--- EXTRACTED ENTRIES Enclosed Below ---
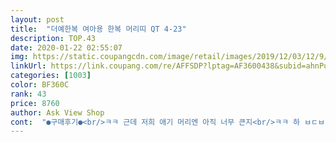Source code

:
 ```yaml
---
layout: post 
title:  "더예한복 여아용 한복 머리띠 QT 4-23" 
description: TOP.43 
date: 2020-01-22 02:55:07 
img: https://static.coupangcdn.com/image/retail/images/2019/12/03/12/9/6b85352c-f38b-42e9-8661-85e30761b34f.jpg 
linkUrl: https://link.coupang.com/re/AFFSDP?lptag=AF3600438&subid=ahnPublicAsk&pageKey=1065653346&itemId=2012241550&vendorItemId=70012086977&traceid=V0-113-122900f2bc24d9b1 
categories: [1003] 
color: BF360C 
rank: 43 
price: 8760 
author: Ask View Shop 
cont:  "●구매후기●<br/>ㅋㅋ 근데 저희 애기 머리엔 아직 너무 큰지<br/>ㅋㅋ 하 ㅂㄷㅂㄷ 다시 붙히기엔 먼길가셔서<br/>가격대비 싼티 마니안나고 예뻐요<br/>그냥 버렸습니다... <br/>... <br/>힘도좋지 에휴<br/>꽤 도톰해요.<br/>.<br/> 생각했던거랑 다르지만 그래도 예뻐요^^<br/>너무 이뻐요^_^ 생각보다 통통한 악세사리더라구요! 그래도 잘 썼습니다!<br/>딸래미가 어찌 찾아서 ㅡㅡ 장식품 똑 뜯어놨네요<br/>자꾸 흘러내려서 결국 못썼네요<br/>추석에 씌우려고 보관해놨었는데<br/>후기가 없어서 상품사진상으로 봤을때 납작한건줄 알았는데<br/>ㅋㅋ 근데 저희 애기 머리엔 아직 너무 큰지<br/>ㅋㅋ 하 ㅂㄷㅂㄷ 다시 붙히기엔 먼길가셔서<br/>가격대비 싼티 마니안나고 예뻐요<br/>그냥 버렸습니다... <br/>... <br/>힘도좋지 에휴<br/>꽤 도톰해요.<br/>.<br/> 생각했던거랑 다르지만 그래도 예뻐요^^<br/>너무 이뻐요^_^ 생각보다 통통한 악세사리더라구요! 그래도 잘 썼습니다!<br/>딸래미가 어찌 찾아서 ㅡㅡ 장식품 똑 뜯어놨네요<br/>자꾸 흘러내려서 결국 못썼네요<br/>추석에 씌우려고 보관해놨었는데<br/>후기가 없어서 상품사진상으로 봤을때 납작한건줄 알았는데<br/>" 
---
```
--- End of Enclosed EXTRACTED ENTRIES ---
WORK ITEM →
Every line above with the string "https" in it should be copied into the answer.

TASK RESULT →
img: https://static.coupangcdn.com/image/retail/images/2019/12/03/12/9/6b85352c-f38b-42e9-8661-85e30761b34f.jpg 
linkUrl: https://link.coupang.com/re/AFFSDP?lptag=AF3600438&subid=ahnPublicAsk&pageKey=1065653346&itemId=2012241550&vendorItemId=70012086977&traceid=V0-113-122900f2bc24d9b1 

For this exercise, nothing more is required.